In 1971, Tice issued his portfolio, Bodie, with an introduction by Lee Witkin, printed an Evans portfolio from lantern slides, and published, again with Doubleday, Goodbye River Goodbye, with poetry by George Mendoza. In 1972 Life magazine sent him on assignment for the article "Home to Iowa." Rutgers University Press published Paterson, and the Metropolitan Museum of Art presented a solo exhibition, Paterson, New Jersey. Doubleday published Seacoast, Maine: People and Places, with a text by Martin Dibner.
With several books, the Metropolitan Museum exhibition, and representation by Witkin, Tice was established as a major figure in black and white fine art photography. Awards followed. Tice received fellowships from the National Endowment for the Arts and the Guggenheim Foundation. Paterson was awarded the Grand Prix du Festival d'Arles. Edward Steichen, then in the last year of his life, appointed Tice as printer of his negatives, a duty Tice continued until 1998, printing several important portfolios of Steichen's work. Tice also made prints for portfolios of photographs by Frederick H. Evans, Francis Bruguière, and Edward Weston, issued by the Witkin Gallery. Ansel Adams recommended Tice for a commission by the Field Museum of Natural History, Chicago, to make two sixty-foot murals of Sapelo Island, Georgia, Life magazine sent Tice to Hutchinson, Kansas to contribute to the Special Report, "One Day in the Life of America." The Witkin Gallery presented a twenty-year retrospective of Tice's work in 1975, accompanied by the book, George A. Tice, Photographs: 1953-1973, published by the Rutgers University Press.

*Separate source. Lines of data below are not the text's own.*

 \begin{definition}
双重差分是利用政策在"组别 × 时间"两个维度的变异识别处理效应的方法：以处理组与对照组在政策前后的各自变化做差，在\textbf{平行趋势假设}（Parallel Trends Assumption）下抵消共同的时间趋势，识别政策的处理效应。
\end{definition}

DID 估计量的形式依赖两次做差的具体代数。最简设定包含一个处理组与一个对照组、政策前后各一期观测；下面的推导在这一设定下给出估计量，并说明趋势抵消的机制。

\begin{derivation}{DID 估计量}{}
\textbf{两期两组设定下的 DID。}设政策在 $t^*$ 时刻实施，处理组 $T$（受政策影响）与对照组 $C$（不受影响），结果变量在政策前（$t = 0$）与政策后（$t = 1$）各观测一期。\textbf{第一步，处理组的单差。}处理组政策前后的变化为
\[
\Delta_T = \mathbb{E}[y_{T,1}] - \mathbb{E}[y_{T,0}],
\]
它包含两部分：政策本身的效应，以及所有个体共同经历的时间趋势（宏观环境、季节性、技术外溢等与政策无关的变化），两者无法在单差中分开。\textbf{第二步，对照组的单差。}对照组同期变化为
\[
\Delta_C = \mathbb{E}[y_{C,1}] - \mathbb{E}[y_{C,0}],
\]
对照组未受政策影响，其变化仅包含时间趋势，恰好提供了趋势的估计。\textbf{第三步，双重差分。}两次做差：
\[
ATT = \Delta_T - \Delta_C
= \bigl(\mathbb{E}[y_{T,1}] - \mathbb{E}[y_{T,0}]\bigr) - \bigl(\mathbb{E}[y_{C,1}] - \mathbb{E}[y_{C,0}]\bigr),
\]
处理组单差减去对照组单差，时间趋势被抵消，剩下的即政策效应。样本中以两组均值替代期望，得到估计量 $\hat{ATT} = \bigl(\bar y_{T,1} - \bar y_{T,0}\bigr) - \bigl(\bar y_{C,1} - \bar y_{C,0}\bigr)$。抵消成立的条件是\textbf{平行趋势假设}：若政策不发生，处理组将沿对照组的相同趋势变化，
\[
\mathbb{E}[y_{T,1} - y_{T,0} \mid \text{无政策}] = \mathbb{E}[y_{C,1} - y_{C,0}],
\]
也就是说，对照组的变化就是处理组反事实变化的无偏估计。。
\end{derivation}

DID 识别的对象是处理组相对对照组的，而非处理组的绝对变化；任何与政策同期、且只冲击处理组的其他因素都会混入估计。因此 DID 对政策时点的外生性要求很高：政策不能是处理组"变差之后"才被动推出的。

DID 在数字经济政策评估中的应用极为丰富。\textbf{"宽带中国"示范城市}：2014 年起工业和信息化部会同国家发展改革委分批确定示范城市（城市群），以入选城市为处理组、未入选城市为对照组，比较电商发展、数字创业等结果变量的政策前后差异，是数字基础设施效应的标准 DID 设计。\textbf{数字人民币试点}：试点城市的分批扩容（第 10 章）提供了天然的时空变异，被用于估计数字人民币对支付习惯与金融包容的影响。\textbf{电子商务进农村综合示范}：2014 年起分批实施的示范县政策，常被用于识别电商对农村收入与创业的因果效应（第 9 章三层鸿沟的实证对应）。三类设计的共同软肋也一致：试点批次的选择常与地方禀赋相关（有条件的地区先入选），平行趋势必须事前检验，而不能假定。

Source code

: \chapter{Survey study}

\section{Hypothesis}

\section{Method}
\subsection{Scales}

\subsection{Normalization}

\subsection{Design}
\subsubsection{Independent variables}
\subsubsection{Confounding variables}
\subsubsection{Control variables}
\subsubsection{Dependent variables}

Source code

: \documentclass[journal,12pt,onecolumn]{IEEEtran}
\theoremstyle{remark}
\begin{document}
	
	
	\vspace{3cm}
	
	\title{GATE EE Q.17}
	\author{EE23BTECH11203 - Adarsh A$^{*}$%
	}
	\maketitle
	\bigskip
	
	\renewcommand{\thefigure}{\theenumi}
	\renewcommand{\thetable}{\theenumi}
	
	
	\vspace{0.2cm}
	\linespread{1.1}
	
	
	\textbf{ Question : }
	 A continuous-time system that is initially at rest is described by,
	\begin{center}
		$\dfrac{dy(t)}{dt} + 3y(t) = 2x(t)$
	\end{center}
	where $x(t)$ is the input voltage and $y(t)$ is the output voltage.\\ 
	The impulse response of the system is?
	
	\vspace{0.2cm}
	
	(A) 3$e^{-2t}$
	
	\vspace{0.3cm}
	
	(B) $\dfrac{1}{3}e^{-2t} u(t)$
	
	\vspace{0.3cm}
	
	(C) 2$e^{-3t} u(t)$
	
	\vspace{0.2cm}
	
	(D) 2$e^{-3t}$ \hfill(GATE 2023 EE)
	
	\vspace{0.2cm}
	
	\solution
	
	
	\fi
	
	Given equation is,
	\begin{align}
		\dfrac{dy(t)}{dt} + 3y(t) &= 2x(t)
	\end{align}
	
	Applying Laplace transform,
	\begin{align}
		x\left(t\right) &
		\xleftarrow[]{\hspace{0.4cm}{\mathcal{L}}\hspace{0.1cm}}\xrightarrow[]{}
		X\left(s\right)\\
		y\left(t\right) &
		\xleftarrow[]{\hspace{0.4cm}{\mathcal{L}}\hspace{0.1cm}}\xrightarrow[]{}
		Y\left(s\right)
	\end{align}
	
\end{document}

Tice was then thirty-seven. This retrospective marked a crucial point in his career. He had published three major books—Fields of Peace, Paterson, and Seacoast Maine—and received the support and recognition of major foundations and museums: the Metropolitan, MoMA, the Field Museum, the Festival d'Arles, the NEA, and the Guggenheim. Tice was established as a classic observer of the American landscape, both urban and rural, and the world of the working American. From then on, he explored his essential subjects in further depth, continued to illustrate the paths of change in America, and to extend them with increased attention to human subjects. Not only did he train his eye and technique on the structures and environments Americans had created for themselves over centuries to live and work in, he began to examine people directly—always in the context of their environment, growth, and history, and always with a sympathetic spirit of inquiry. Over the next decades he developed as a photographer-historian—a quality he had already shown in his interest in the history of photography as a collector and in his study and adoption of historical techniques.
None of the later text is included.